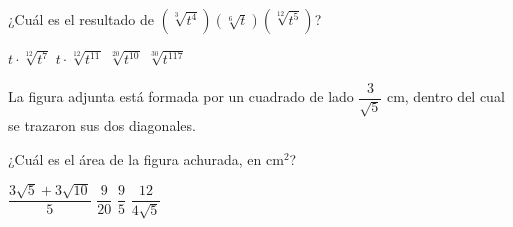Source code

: \documentclass[revolver]{srs}
\begin{document}
\begin{preguntas}[after-item-skip=2cm]

\pregunta ¿Cuál es el resultado de $\left(\sqrt[3]{t^4}\right)\left(\sqrt[6]{t}\right)\left(\sqrt[12]{t^5}\right)$?
\begin{vertical}
\alternativa $t \cdot \sqrt[12]{t^7}$
\alternativa $t \cdot \sqrt[12]{t^{11}}$
\alternativa $\sqrt[20]{t^{10}}$
\alternativa $\sqrt[30]{t^{117}}$
\end{vertical}

\pregunta La figura adjunta está formada por un cuadrado de lado $\dfrac{3}{\sqrt{5}}$ cm, dentro del cual se trazaron sus dos diagonales.
\begin{centrado}
\end{centrado}
¿Cuál es el área de la figura achurada, en cm$^2$?
\begin{vertical}
\alternativa $\dfrac{3\sqrt{5}+3\sqrt{10}}{5}$
\alternativa $\dfrac{9}{20}$
\alternativa $\dfrac{9}{5}$
\alternativa $\dfrac{12}{4\sqrt{5}}$
\end{vertical}

\end{preguntas}
\end{document}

• **HOW TO COMPLETE THIS TASK**:
Leave out the pictures. Transcribe the rest of the listing above exactly.

• **RESPONSE AREA**:
Source code

: \documentclass[revolver]{srs}
\begin{document}
\begin{preguntas}[after-item-skip=2cm]

\pregunta ¿Cuál es el resultado de $\left(\sqrt[3]{t^4}\right)\left(\sqrt[6]{t}\right)\left(\sqrt[12]{t^5}\right)$?
\begin{vertical}
\alternativa $t \cdot \sqrt[12]{t^7}$
\alternativa $t \cdot \sqrt[12]{t^{11}}$
\alternativa $\sqrt[20]{t^{10}}$
\alternativa $\sqrt[30]{t^{117}}$
\end{vertical}

\pregunta La figura adjunta está formada por un cuadrado de lado $\dfrac{3}{\sqrt{5}}$ cm, dentro del cual se trazaron sus dos diagonales.
\begin{centrado}
\end{centrado}
¿Cuál es el área de la figura achurada, en cm$^2$?
\begin{vertical}
\alternativa $\dfrac{3\sqrt{5}+3\sqrt{10}}{5}$
\alternativa $\dfrac{9}{20}$
\alternativa $\dfrac{9}{5}$
\alternativa $\dfrac{12}{4\sqrt{5}}$
\end{vertical}

\end{preguntas}
\end{document}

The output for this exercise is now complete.